----- Extracted data -----
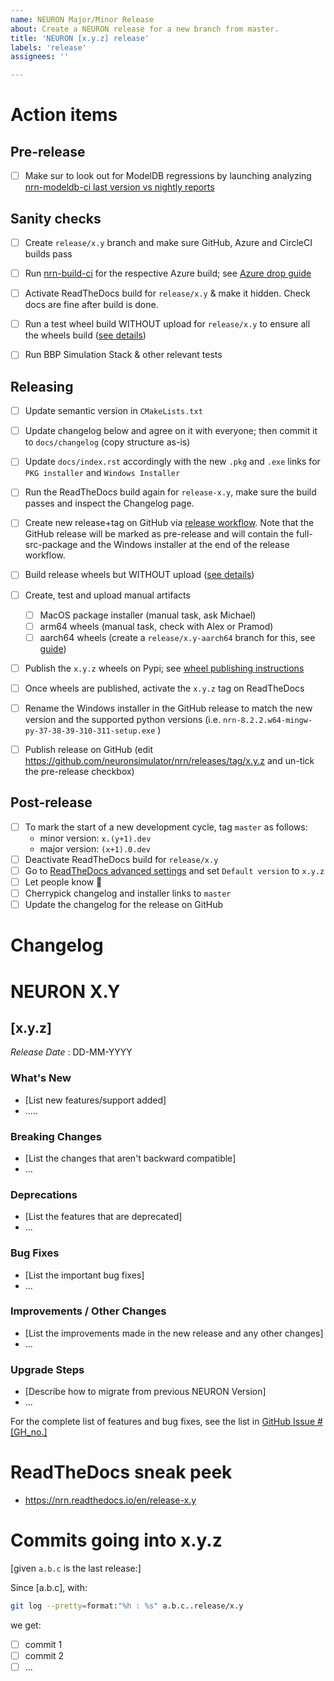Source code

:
 ```yaml
---
name: NEURON Major/Minor Release
about: Create a NEURON release for a new branch from master.
title: 'NEURON [x.y.z] release'
labels: 'release'
assignees: ''

---
```


Action items
============

Pre-release
---
- [ ] Make sur to look out for ModelDB regressions by launching analyzing [nrn-modeldb-ci last version vs nightly reports](https://github.com/neuronsimulator/nrn-modeldb-ci/actions/workflows/nrn-modeldb-ci.yaml?query=event%3Aschedule++)

Sanity checks
---
- [ ] Create `release/x.y` branch and make sure GitHub, Azure and CircleCI builds pass
- [ ] Run [nrn-build-ci](https://github.com/neuronsimulator/nrn-build-ci/actions/workflows/build-neuron.yml) for the respective Azure build; see [Azure drop guide](https://github.com/neuronsimulator/nrn-build-ci#azure-wheels-testing---manual-workflow)
- [ ] Activate ReadTheDocs build for `release/x.y` & make it hidden. Check docs are fine after build is done.
- [ ] Run a test wheel build WITHOUT upload for `release/x.y` to ensure all the wheels build ([see details](https://nrn.readthedocs.io/en/latest/install/python_wheels.html#publishing-the-wheels-on-pypi-via-azure))
- [ ] Run BBP Simulation Stack & other relevant tests


Releasing
---
- [ ] Update semantic version in `CMakeLists.txt`
- [ ] Update changelog below and agree on it with everyone; then commit it to `docs/changelog` (copy structure as-is)
- [ ] Update `docs/index.rst` accordingly with the new `.pkg` and `.exe` links for `PKG installer` and `Windows Installer`
- [ ] Run the ReadTheDocs build again for `release-x.y`, make sure the build passes and inspect the Changelog page.
- [ ] Create new release+tag on GitHub via [release workflow](https://github.com/neuronsimulator/nrn/actions/workflows/release.yml?query=workflow%3A%22NEURON+Release%22). Note that the GitHub release will be marked as pre-release and  will contain the full-src-package and the Windows installer at the end of the release workflow.
- [ ] Build release wheels but WITHOUT upload ([see details](https://nrn.readthedocs.io/en/latest/install/python_wheels.html#publishing-the-wheels-on-pypi-via-azure))
- [ ] Create, test and upload manual artifacts
  - [ ] MacOS package installer (manual task, ask Michael)
  - [ ] arm64 wheels (manual task, check with Alex or Pramod)
  - [ ] aarch64 wheels (create a `release/x.y-aarch64` branch for this, see [guide](https://nrn.readthedocs.io/en/latest/install/python_wheels.html#publishing-the-wheels-on-pypi-via-circleci))
- [ ] Publish the `x.y.z` wheels on Pypi; see [wheel publishing instructions](https://nrn.readthedocs.io/en/latest/install/python_wheels.html#publishing-the-wheels-on-pypi-via-azure)
- [ ] Once wheels are published, activate the `x.y.z` tag on ReadTheDocs
- [ ] Rename the Windows installer in the GitHub release to match the new version and the supported python versions (i.e. `nrn-8.2.2.w64-mingw-py-37-38-39-310-311-setup.exe`
)
- [ ] Publish release on GitHub (edit https://github.com/neuronsimulator/nrn/releases/tag/x.y.z and un-tick the pre-release checkbox)


Post-release
---
- [ ] To mark the start of a new development cycle, tag `master` as follows:
  - minor version: `x.(y+1).dev`
  - major version: `(x+1).0.dev`
- [ ] Deactivate ReadTheDocs build for `release/x.y`
- [ ] Go to [ReadTheDocs advanced settings](https://readthedocs.org/dashboard/nrn/advanced/) and set `Default version` to `x.y.z`
- [ ] Let people know :rocket:
- [ ] Cherrypick changelog and installer links to `master`
- [ ] Update the changelog for the release on GitHub

Changelog
======

# NEURON X.Y

## [x.y.z]
_Release Date_ : DD-MM-YYYY


### What's New
* [List new features/support added]
* .....

### Breaking Changes
* [List the changes that aren't backward compatible]
* ...


### Deprecations
* [List the features that are deprecated]
* ...


### Bug Fixes
* [List the important bug fixes]
* ...


### Improvements /  Other Changes
* [List the improvements made in the new release and any other changes]
* ...

### Upgrade Steps
* [Describe how to migrate from previous NEURON Version]
* ...

For the complete list of features and bug fixes, see the list in [GitHub Issue #[GH_no.]](https://github.com/neuronsimulator/nrn/issues/#[GH_no.])

ReadTheDocs sneak peek
======================
* https://nrn.readthedocs.io/en/release-x.y

Commits going into x.y.z
========================

[given `a.b.c` is the last release:]

Since [a.b.c], with:
```bash
git log --pretty=format:"%h : %s" a.b.c..release/x.y
```
we get:

- [ ] commit 1
- [ ] commit 2
- [ ] ...
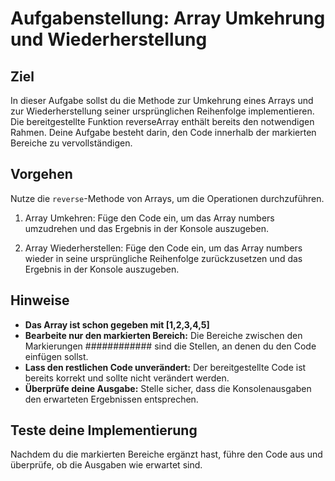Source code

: # Aufgabenstellung: Array Umkehrung und Wiederherstellung

## Ziel

In dieser Aufgabe sollst du die Methode zur Umkehrung eines Arrays und zur Wiederherstellung seiner ursprünglichen Reihenfolge implementieren. Die bereitgestellte Funktion reverseArray enthält bereits den notwendigen Rahmen. Deine Aufgabe besteht darin, den Code innerhalb der markierten Bereiche zu vervollständigen.

## Vorgehen

Nutze die ```reverse```-Methode von Arrays, um die Operationen durchzuführen. 

1. Array Umkehren:
Füge den Code ein, um das Array numbers umzudrehen und das Ergebnis in der Konsole auszugeben.

2. Array Wiederherstellen:
Füge den Code ein, um das Array numbers wieder in seine ursprüngliche Reihenfolge zurückzusetzen und das Ergebnis in der Konsole auszugeben.

## Hinweise

- **Das Array ist schon gegeben mit [1,2,3,4,5]**
- **Bearbeite nur den markierten Bereich:** Die Bereiche zwischen den Markierungen ############ sind die Stellen, an denen du den Code einfügen sollst.
- **Lass den restlichen Code unverändert:** Der bereitgestellte Code ist bereits korrekt und sollte nicht verändert werden.
- **Überprüfe deine Ausgabe:** Stelle sicher, dass die Konsolenausgaben den erwarteten Ergebnissen entsprechen.

## Teste deine Implementierung

Nachdem du die markierten Bereiche ergänzt hast, führe den Code aus und überprüfe, ob die Ausgaben wie erwartet sind.
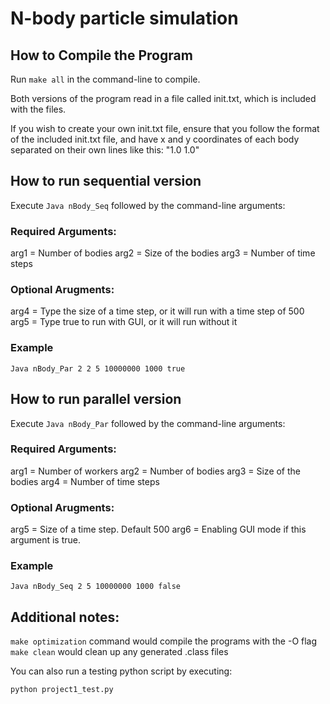 # N-body particle simulation

## How to Compile the Program

Run `make all` in the command-line to compile.

Both versions of the program read in a file called init.txt, which is included
with the files.

If you wish to create your own init.txt file, ensure that you follow the
format of the included init.txt file, and have x and y coordinates of each body
separated on their own lines like this: "1.0 1.0"

## How to run sequential version
Execute `Java nBody_Seq` followed by the command-line arguments:

### Required Arguments:

arg1 = Number of bodies
arg2 = Size of the bodies
arg3 = Number of time steps

### Optional Arugments:

arg4 = Type the size of a time step, or it will run with a time step of 500
arg5 = Type true to run with GUI, or it will run without it

### Example
```
Java nBody_Par 2 2 5 10000000 1000 true
```
## How to run parallel version
Execute `Java nBody_Par` followed by the command-line arguments:

### Required Arguments:

arg1 = Number of workers
arg2 = Number of bodies
arg3 = Size of the bodies
arg4 = Number of time steps

### Optional Arugments:

arg5 = Size of a time step. Default 500
arg6 = Enabling GUI mode if this argument is true.

### Example
```
Java nBody_Seq 2 5 10000000 1000 false
```
## Additional notes:

`make optimization` command would compile the programs with the -O flag
`make clean` would clean up any generated .class files

You can also run a testing python script by executing:
```
python project1_test.py
```
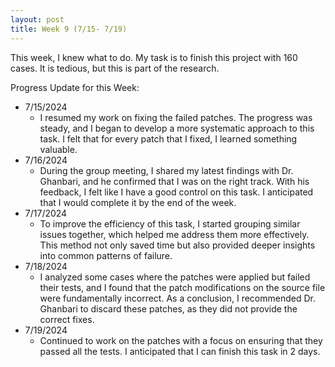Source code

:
 ```yaml
---
layout: post
title: Week 9 (7/15- 7/19)
---
```


This week, I knew what to do.  My task is to finish this project with 160 cases.  It is tedious, but this is part of the research.  

Progress Update for this Week:

  - 7/15/2024
      - I resumed my work on fixing the failed patches. The progress was steady, and I began to develop a more systematic approach to this task. I felt that for every patch that I fixed, I learned something valuable.
  - 7/16/2024
      - During the group meeting, I shared my latest findings with Dr. Ghanbari, and he confirmed that I was on the right track.  With his feedback, I felt like I have a good control on this task.  I anticipated that I would complete it by the end of the week.   
  - 7/17/2024
      - To improve the efficiency of this task, I started grouping similar issues together, which helped me address them more effectively.  This method not only saved time but also provided deeper insights into common patterns of failure.
  - 7/18/2024
      - I analyzed some cases where the patches were applied but failed their tests, and I found that the patch modifications on the source file were fundamentally incorrect.  As a conclusion, I recommended Dr. Ghanbari to discard these patches, as they did not provide the correct fixes.  
  - 7/19/2024
      - Continued to work on the patches with a focus on ensuring that they passed all the tests.  I anticipated that I can finish this task in 2 days.  
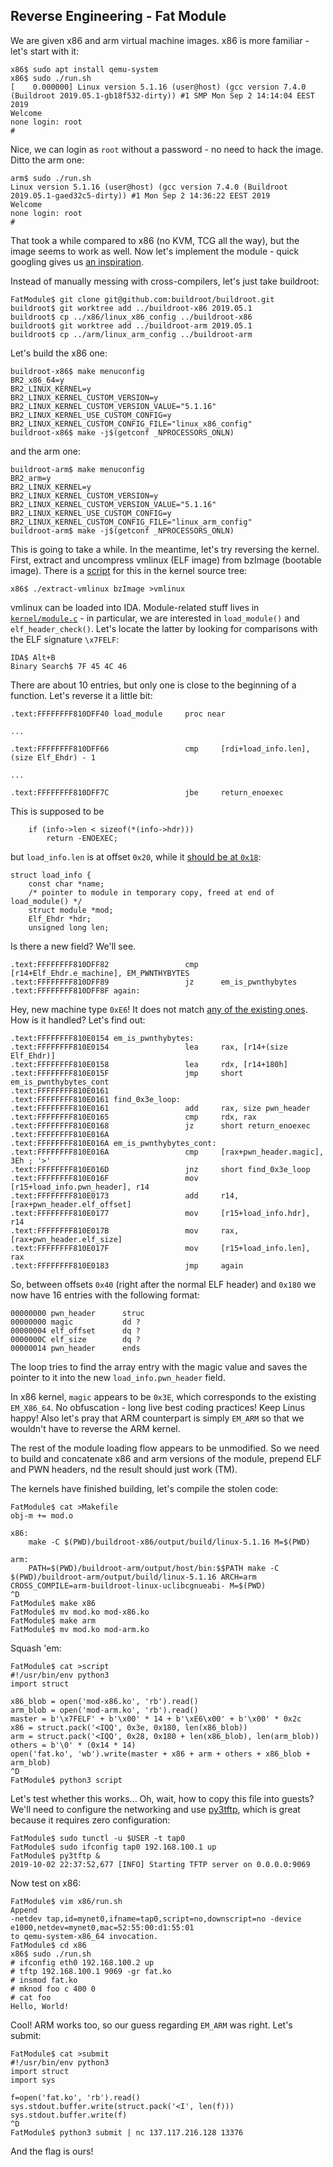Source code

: ## Reverse Engineering - Fat Module

We are given x86 and arm virtual machine images. x86 is more familiar - let's
start with it:

```
x86$ sudo apt install qemu-system
x86$ sudo ./run.sh
[    0.000000] Linux version 5.1.16 (user@host) (gcc version 7.4.0 (Buildroot 2019.05.1-gb18f532-dirty)) #1 SMP Mon Sep 2 14:14:04 EEST 2019
Welcome
none login: root
#
```

Nice, we can login as `root` without a password - no need to hack the image.
Ditto the arm one:

```
arm$ sudo ./run.sh
Linux version 5.1.16 (user@host) (gcc version 7.4.0 (Buildroot 2019.05.1-gaed32c5-dirty)) #1 Mon Sep 2 14:36:22 EEST 2019
Welcome
none login: root
#
```

That took a while compared to x86 (no KVM, TCG all the way), but the image
seems to work as well. Now let's implement the module - quick googling gives us
[an inspiration](
https://gist.github.com/brenns10/65d1ee6bb8419f96d2ae693eb7a66cc0).

Instead of manually messing with cross-compilers, let's just take buildroot:

```
FatModule$ git clone git@github.com:buildroot/buildroot.git
buildroot$ git worktree add ../buildroot-x86 2019.05.1
buildroot$ cp ../x86/linux_x86_config ../buildroot-x86
buildroot$ git worktree add ../buildroot-arm 2019.05.1
buildroot$ cp ../arm/linux_arm_config ../buildroot-arm
```

Let's build the x86 one:

```
buildroot-x86$ make menuconfig
BR2_x86_64=y
BR2_LINUX_KERNEL=y
BR2_LINUX_KERNEL_CUSTOM_VERSION=y
BR2_LINUX_KERNEL_CUSTOM_VERSION_VALUE="5.1.16"
BR2_LINUX_KERNEL_USE_CUSTOM_CONFIG=y
BR2_LINUX_KERNEL_CUSTOM_CONFIG_FILE="linux_x86_config"
buildroot-x86$ make -j$(getconf _NPROCESSORS_ONLN)
```

and the arm one:

```
buildroot-arm$ make menuconfig
BR2_arm=y
BR2_LINUX_KERNEL=y
BR2_LINUX_KERNEL_CUSTOM_VERSION=y
BR2_LINUX_KERNEL_CUSTOM_VERSION_VALUE="5.1.16"
BR2_LINUX_KERNEL_USE_CUSTOM_CONFIG=y
BR2_LINUX_KERNEL_CUSTOM_CONFIG_FILE="linux_arm_config"
buildroot-arm$ make -j$(getconf _NPROCESSORS_ONLN)
```

This is going to take a while. In the meantime, let's try reversing the kernel.
First, extract and uncompress vmlinux (ELF image) from bzImage (bootable image).
There is a [script](
https://git.kernel.org/pub/scm/linux/kernel/git/torvalds/linux.git/plain/scripts/extract-vmlinux
) for this in the kernel source tree:

```
x86$ ./extract-vmlinux bzImage >vmlinux
```

vmlinux can be loaded into IDA. Module-related stuff lives in
[`kernel/module.c`](
https://git.kernel.org/pub/scm/linux/kernel/git/stable/linux.git/tree/kernel/module.c?h=v5.1.16
) - in particular, we are interested in `load_module()` and
`elf_header_check()`. Let's locate the latter by looking for comparisons with
the ELF signature `\x7FELF`:

```
IDA$ Alt+B
Binary Search$ 7F 45 4C 46
```

There are about 10 entries, but only one is close to the beginning of a
function. Let's reverse it a little bit:

```
.text:FFFFFFFF810DFF40 load_module     proc near

...

.text:FFFFFFFF810DFF66                 cmp     [rdi+load_info.len], (size Elf_Ehdr) - 1

...

.text:FFFFFFFF810DFF7C                 jbe     return_enoexec
```

This is supposed to be

```
	if (info->len < sizeof(*(info->hdr)))
		return -ENOEXEC;
```

but `load_info.len` is at offset `0x20`, while it [should be at `0x18`](
https://git.kernel.org/pub/scm/linux/kernel/git/stable/linux.git/tree/kernel/module-internal.h?h=v5.1.16#n20
):

```
struct load_info {
	const char *name;
	/* pointer to module in temporary copy, freed at end of load_module() */
	struct module *mod;
	Elf_Ehdr *hdr;
	unsigned long len;
```

Is there a new field? We'll see.

```
.text:FFFFFFFF810DFF82                 cmp     [r14+Elf_Ehdr.e_machine], EM_PWNTHYBYTES
.text:FFFFFFFF810DFF89                 jz      em_is_pwnthybytes
.text:FFFFFFFF810DFF8F again:
```

Hey, new machine type `0xE6`! It does not match [any of the existing ones](
https://git.kernel.org/pub/scm/linux/kernel/git/stable/linux.git/tree/include/uapi/linux/elf-em.h?h=v5.1.16#n6
). How is it handled? Let's find out:

```
.text:FFFFFFFF810E0154 em_is_pwnthybytes:
.text:FFFFFFFF810E0154                 lea     rax, [r14+(size Elf_Ehdr)]
.text:FFFFFFFF810E0158                 lea     rdx, [r14+180h]
.text:FFFFFFFF810E015F                 jmp     short em_is_pwnthybytes_cont
.text:FFFFFFFF810E0161
.text:FFFFFFFF810E0161 find_0x3e_loop:
.text:FFFFFFFF810E0161                 add     rax, size pwn_header
.text:FFFFFFFF810E0165                 cmp     rdx, rax
.text:FFFFFFFF810E0168                 jz      short return_enoexec
.text:FFFFFFFF810E016A
.text:FFFFFFFF810E016A em_is_pwnthybytes_cont:
.text:FFFFFFFF810E016A                 cmp     [rax+pwn_header.magic], 3Eh ; '>'
.text:FFFFFFFF810E016D                 jnz     short find_0x3e_loop
.text:FFFFFFFF810E016F                 mov     [r15+load_info.pwn_header], r14
.text:FFFFFFFF810E0173                 add     r14, [rax+pwn_header.elf_offset]
.text:FFFFFFFF810E0177                 mov     [r15+load_info.hdr], r14
.text:FFFFFFFF810E017B                 mov     rax, [rax+pwn_header.elf_size]
.text:FFFFFFFF810E017F                 mov     [r15+load_info.len], rax
.text:FFFFFFFF810E0183                 jmp     again
```

So, between offsets `0x40` (right after the normal ELF header) and `0x180` we
now have 16 entries with the following format:

```
00000000 pwn_header      struc
00000000 magic           dd ?
00000004 elf_offset      dq ?
0000000C elf_size        dq ?
00000014 pwn_header      ends
```

The loop tries to find the array entry with the magic value and saves the
pointer to it into the new `load_info.pwn_header` field.

In x86 kernel, `magic` appears to be `0x3E`, which corresponds to the existing
`EM_X86_64`. No obfuscation - long live best coding practices! Keep Linus happy!
Also let's pray that ARM counterpart is simply `EM_ARM` so that we wouldn't have
to reverse the ARM kernel.

The rest of the module loading flow appears to be unmodified. So we need to
build and concatenate x86 and arm versions of the module, prepend ELF and PWN
headers, nd the result should just work (TM).

The kernels have finished building, let's compile the stolen code:

```
FatModule$ cat >Makefile
obj-m += mod.o

x86:
	make -C $(PWD)/buildroot-x86/output/build/linux-5.1.16 M=$(PWD)

arm:
	PATH=$(PWD)/buildroot-arm/output/host/bin:$$PATH make -C $(PWD)/buildroot-arm/output/build/linux-5.1.16 ARCH=arm CROSS_COMPILE=arm-buildroot-linux-uclibcgnueabi- M=$(PWD)
^D
FatModule$ make x86
FatModule$ mv mod.ko mod-x86.ko
FatModule$ make arm
FatModule$ mv mod.ko mod-arm.ko
```

Squash 'em:

```
FatModule$ cat >script
#!/usr/bin/env python3
import struct

x86_blob = open('mod-x86.ko', 'rb').read()
arm_blob = open('mod-arm.ko', 'rb').read()
master = b'\x7FELF' + b'\x00' * 14 + b'\xE6\x00' + b'\x00' * 0x2c
x86 = struct.pack('<IQQ', 0x3e, 0x180, len(x86_blob))
arm = struct.pack('<IQQ', 0x28, 0x180 + len(x86_blob), len(arm_blob))
others = b'\0' * (0x14 * 14)
open('fat.ko', 'wb').write(master + x86 + arm + others + x86_blob + arm_blob)
^D
FatModule$ python3 script
```

Let's test whether this works... Oh, wait, how to copy this file into guests?
We'll need to configure the networking and use [py3tftp](
https://pypi.org/project/py3tftp/), which is great because it requires zero
configuration:

```
FatModule$ sudo tunctl -u $USER -t tap0
FatModule$ sudo ifconfig tap0 192.168.100.1 up
FatModule$ py3tftp &
2019-10-02 22:37:52,677 [INFO] Starting TFTP server on 0.0.0.0:9069
```

Now test on x86:

```
FatModule$ vim x86/run.sh
Append
-netdev tap,id=mynet0,ifname=tap0,script=no,downscript=no -device e1000,netdev=mynet0,mac=52:55:00:d1:55:01
to qemu-system-x86_64 invocation.
FatModule$ cd x86
x86$ sudo ./run.sh
# ifconfig eth0 192.168.100.2 up
# tftp 192.168.100.1 9069 -gr fat.ko
# insmod fat.ko
# mknod foo c 400 0
# cat foo
Hello, World!
```

Cool! ARM works too, so our guess regarding `EM_ARM` was right. Let's submit:

```
FatModule$ cat >submit
#!/usr/bin/env python3
import struct
import sys

f=open('fat.ko', 'rb').read()
sys.stdout.buffer.write(struct.pack('<I', len(f)))
sys.stdout.buffer.write(f)
^D
FatModule$ python3 submit | nc 137.117.216.128 13376
```

And the flag is ours!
-----
Could you return exactly the lines above from the line with "- [ ] Once wheels" to the line with "- [ ] To mark", both included, and nothing else?

- [ ] Once wheels are published, activate the `x.y.z` tag on ReadTheDocs
- [ ] Rename the Windows installer in the GitHub release to match the new version and the supported python versions (i.e. `nrn-8.2.2.w64-mingw-py-37-38-39-310-311-setup.exe`
)
- [ ] Publish release on GitHub (edit https://github.com/neuronsimulator/nrn/releases/tag/x.y.z and un-tick the pre-release checkbox)


Post-release
---
- [ ] To mark the start of a new development cycle, tag `master` as follows:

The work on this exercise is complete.